Monday 23 June 2014

Writer’s Block: The Mythical Beast that’s Really Real

I’ve been meaning to write this blog post for at least year now. So why didn’t I? Was I blocked?

No. I was too busy writing.

But for more than a year before that, I was. It took me a while to acknowledge my affliction, but some time in the second half of 2012 while struggling to fulfil a contract to deliver a novel by the end of that December, I finally admitted there really was no other name for it. Once the label “writer’s block” had been applied, I spent many hours on Google, the procrastinator’s best friend, trying to figure out what was going wrong. At which point I discovered I was a work of fiction, a myth made up by lazy wannabe writers, a romanticised notion of artistic ennui that couldn’t possibly be real. Because, according to many sources, writer’s block doesn’t exist.

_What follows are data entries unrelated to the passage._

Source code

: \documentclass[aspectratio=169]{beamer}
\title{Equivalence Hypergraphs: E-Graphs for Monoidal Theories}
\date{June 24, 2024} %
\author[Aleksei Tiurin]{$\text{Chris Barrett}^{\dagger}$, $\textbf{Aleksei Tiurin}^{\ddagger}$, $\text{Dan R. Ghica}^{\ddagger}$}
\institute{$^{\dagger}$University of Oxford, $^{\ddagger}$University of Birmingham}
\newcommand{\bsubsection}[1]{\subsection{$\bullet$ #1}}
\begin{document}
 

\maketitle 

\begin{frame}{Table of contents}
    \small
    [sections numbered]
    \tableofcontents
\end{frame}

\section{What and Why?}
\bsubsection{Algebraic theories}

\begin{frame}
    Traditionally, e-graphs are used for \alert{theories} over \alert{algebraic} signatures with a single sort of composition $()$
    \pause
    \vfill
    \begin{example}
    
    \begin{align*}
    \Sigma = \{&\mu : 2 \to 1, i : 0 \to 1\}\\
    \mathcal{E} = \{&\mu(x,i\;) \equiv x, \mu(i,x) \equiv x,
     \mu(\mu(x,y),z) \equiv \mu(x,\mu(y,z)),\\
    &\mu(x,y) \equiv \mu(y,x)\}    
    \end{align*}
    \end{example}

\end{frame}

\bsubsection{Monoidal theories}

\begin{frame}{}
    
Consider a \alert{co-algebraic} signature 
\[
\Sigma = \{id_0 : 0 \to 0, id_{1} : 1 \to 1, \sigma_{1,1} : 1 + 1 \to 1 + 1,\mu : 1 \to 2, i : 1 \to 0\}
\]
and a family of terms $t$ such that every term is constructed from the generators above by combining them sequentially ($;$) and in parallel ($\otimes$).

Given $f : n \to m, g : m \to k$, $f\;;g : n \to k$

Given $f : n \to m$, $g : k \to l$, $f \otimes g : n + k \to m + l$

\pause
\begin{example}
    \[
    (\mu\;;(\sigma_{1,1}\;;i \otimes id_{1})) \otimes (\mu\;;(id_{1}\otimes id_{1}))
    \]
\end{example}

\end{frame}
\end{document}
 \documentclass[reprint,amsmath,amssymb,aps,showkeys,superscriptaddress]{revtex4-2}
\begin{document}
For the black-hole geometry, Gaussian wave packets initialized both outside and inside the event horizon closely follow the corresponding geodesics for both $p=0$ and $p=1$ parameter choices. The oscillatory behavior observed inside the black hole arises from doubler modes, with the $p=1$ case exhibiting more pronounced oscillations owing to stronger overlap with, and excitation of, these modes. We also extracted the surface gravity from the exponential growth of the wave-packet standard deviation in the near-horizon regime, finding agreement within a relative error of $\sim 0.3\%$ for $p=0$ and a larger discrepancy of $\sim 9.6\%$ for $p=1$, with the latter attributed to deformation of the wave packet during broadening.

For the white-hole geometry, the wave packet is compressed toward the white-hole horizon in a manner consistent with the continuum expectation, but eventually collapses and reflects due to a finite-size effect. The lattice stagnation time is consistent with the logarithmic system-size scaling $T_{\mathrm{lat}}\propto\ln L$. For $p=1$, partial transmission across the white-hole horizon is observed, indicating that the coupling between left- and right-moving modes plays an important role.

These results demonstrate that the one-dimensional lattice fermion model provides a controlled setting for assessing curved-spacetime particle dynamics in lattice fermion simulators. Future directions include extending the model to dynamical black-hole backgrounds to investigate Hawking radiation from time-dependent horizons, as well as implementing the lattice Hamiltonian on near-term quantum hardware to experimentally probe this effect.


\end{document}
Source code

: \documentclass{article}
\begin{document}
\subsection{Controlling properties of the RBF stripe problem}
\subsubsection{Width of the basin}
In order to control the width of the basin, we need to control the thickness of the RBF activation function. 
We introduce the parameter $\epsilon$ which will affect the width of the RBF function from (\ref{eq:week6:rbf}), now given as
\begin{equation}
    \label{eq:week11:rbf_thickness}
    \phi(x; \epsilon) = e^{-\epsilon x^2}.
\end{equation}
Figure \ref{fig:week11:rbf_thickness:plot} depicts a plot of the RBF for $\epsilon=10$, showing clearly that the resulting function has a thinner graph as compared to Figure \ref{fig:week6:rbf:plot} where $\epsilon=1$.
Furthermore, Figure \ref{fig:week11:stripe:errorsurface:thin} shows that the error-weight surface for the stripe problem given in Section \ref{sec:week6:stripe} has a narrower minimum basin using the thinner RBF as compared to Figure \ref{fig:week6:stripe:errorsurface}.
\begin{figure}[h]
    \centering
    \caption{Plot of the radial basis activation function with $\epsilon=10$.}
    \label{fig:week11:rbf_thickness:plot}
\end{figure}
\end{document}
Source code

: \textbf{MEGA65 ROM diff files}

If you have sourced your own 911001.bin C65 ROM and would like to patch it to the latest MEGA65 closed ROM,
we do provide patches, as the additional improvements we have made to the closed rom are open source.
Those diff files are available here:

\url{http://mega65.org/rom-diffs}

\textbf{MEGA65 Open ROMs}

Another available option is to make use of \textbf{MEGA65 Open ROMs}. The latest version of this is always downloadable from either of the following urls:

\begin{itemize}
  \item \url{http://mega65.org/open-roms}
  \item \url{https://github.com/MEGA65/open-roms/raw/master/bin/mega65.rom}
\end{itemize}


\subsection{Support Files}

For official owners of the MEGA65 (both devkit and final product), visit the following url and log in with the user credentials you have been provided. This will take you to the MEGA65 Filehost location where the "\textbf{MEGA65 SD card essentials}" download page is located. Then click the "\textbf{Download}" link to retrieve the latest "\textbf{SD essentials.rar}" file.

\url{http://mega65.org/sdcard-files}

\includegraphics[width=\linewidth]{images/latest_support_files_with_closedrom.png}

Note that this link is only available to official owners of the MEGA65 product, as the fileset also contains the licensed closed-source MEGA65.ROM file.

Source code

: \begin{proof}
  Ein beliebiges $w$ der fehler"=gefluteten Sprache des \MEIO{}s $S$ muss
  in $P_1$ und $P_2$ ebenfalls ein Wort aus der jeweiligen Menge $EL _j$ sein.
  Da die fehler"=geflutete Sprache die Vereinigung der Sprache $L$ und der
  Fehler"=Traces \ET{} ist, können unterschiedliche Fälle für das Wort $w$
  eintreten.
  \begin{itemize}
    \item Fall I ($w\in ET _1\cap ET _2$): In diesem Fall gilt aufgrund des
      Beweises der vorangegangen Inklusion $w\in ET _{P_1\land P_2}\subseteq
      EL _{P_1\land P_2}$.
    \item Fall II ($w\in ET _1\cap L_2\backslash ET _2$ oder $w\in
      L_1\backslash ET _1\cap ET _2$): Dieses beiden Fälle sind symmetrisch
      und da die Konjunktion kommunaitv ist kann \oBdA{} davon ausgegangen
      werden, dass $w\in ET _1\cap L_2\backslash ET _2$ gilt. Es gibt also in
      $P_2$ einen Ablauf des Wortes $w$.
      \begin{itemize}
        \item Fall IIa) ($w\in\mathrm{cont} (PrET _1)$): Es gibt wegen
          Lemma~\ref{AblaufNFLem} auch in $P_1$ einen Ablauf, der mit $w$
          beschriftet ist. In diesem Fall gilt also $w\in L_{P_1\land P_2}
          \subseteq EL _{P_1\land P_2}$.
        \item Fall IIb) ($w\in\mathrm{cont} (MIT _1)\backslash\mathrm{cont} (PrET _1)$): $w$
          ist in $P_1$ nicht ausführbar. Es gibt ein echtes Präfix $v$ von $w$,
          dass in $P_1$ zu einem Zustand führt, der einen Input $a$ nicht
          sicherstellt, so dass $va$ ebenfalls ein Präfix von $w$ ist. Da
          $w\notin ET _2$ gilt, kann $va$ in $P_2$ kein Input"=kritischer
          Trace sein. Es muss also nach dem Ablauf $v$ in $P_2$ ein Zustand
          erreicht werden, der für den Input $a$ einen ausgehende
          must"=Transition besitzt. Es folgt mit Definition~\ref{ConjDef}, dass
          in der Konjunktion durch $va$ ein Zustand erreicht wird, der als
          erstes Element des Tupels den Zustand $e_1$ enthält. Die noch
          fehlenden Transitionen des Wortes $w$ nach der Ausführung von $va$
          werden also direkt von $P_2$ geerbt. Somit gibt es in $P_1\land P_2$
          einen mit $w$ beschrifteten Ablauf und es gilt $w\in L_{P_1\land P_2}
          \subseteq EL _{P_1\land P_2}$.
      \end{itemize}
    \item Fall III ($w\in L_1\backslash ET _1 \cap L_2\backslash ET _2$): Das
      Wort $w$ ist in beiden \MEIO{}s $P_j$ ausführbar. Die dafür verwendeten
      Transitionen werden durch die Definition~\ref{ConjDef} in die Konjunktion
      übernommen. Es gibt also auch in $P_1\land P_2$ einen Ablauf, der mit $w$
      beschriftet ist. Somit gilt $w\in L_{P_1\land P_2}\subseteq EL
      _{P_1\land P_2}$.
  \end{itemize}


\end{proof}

So if writer’s block doesn’t exist, then it must follow that the period from early 2012 to spring 2013 didn’t actually happen for me. I didn’t suffer months of anxiety and fear, I didn’t become hellish to live with, I didn’t lie awake at night convinced that I had finally been revealed as the fraud I’d kept hidden since I signed that first publishing contract. None of that was real; it was just a figment of my imagination.

The proof offered by the vast majority of writer’s block deniers is devastating in its simplicity: writer’s block cannot exist because they have never suffered from it. Let’s apply that particular logic to a couple of other life-altering psychological conditions: I’m looking forward to cooking those steaks I bought this morning, so clearly anorexia is a myth; I enjoy walking my dog in the park, so obviously agoraphobia is a load of old nonsense; I’ve never seen the attraction in betting on horse races, so naturally gambling addiction is a completely made-up problem.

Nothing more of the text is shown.